• **TASK TO CARRY OUT**
Read the records below and copy each line that contains "have".
━━━━━ RECORDED DATA ━━━━━
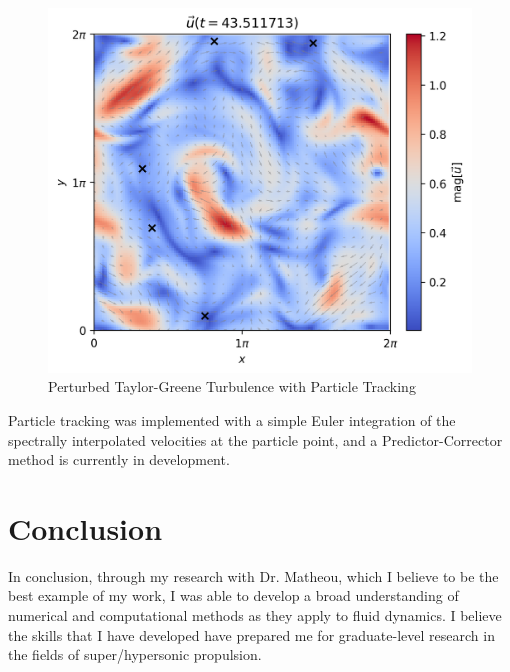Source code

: \documentclass[10pt, reqno]{amsart}
\begin{document}
\begin{multicols}{2}
\vspace{-.1 in}
\begin{figure}[H]
    \centering
    \includegraphics[width=1\linewidth]{velocity field t = 43.51171.png}
    \caption{Perturbed Taylor-Greene Turbulence with Particle Tracking}
    \label{fig:2}
\end{figure}
\vspace{-.1 in}
Particle tracking was implemented with a simple Euler integration of the spectrally interpolated velocities at the particle point, and a Predictor-Corrector method is currently in development. 
\vspace{-.15 in}
\section{Conclusion}
In conclusion, through my research with Dr. Matheou, which I believe to be the best example of my work, I was able to develop a broad understanding of numerical and computational methods as they apply to fluid dynamics. 
I believe the skills that I have developed have prepared me for graduate-level research in the fields of super/hypersonic propulsion. 
\end{multicols}
\end{document}
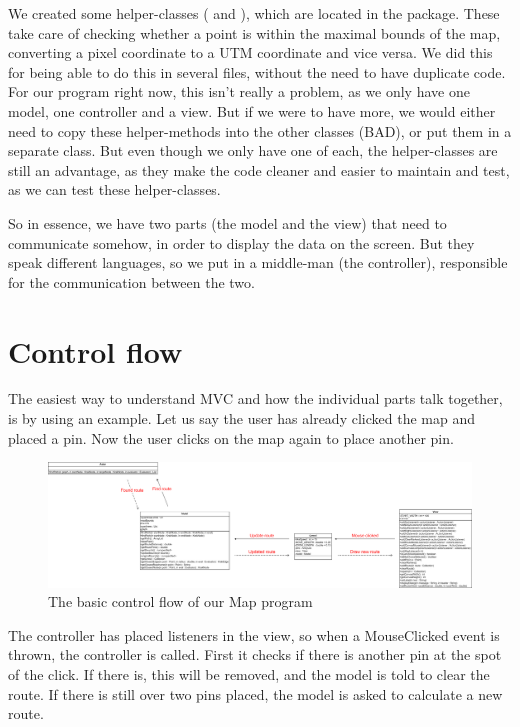 We created some helper-classes ( and ), 
which are located in the  package. These take care of checking whether a point 
is within the maximal bounds of the map, converting a pixel coordinate to a UTM coordinate 
and vice versa. We did this for being able to do this in several files, without the need to have 
duplicate code. For our program right now, this isn't really a problem, as we only have one 
model, one controller and a view. But if we were to have more, we would either need to copy 
these helper-methods into the other classes (BAD), or put them in a separate class. But even 
though we only have one of each, the helper-classes are still an advantage, as they make the 
code cleaner and easier to maintain and test, as we can test these helper-classes.

So in essence, we have two parts (the model and the view) that need to communicate 
somehow, in order to display the data on the screen. But they speak different languages, so 
we put in a middle-man (the controller), responsible for the communication between the two.

\section{Control flow}
\label{UML-CF}
The easiest way to understand MVC and how the individual parts talk together, is by using 
an example. Let us say the user has already clicked the map and placed a pin. Now the 
user clicks on the map again to place another pin.

\begin{figure}[h!]
\centering
\includegraphics[width=1.25\linewidth]{images/control-flow}
\caption{The basic control flow of our Map program}
\label{control-flow}
\end{figure}
 
The controller has placed listeners in the view, so when a MouseClicked event is thrown, 
the controller is called. First it checks if there is another pin at the spot of the click. If there 
is, this will be removed, and the model is told to clear the route. If there is still over two 
pins placed, the model is asked to calculate a new route.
━━━━━
• **ANSWER BOX**
I believe the skills that I have developed have prepared me for graduate-level research in the fields of super/hypersonic propulsion. 
and vice versa. We did this for being able to do this in several files, without the need to have 
duplicate code. For our program right now, this isn't really a problem, as we only have one 
model, one controller and a view. But if we were to have more, we would either need to copy 
though we only have one of each, the helper-classes are still an advantage, as they make the 
So in essence, we have two parts (the model and the view) that need to communicate 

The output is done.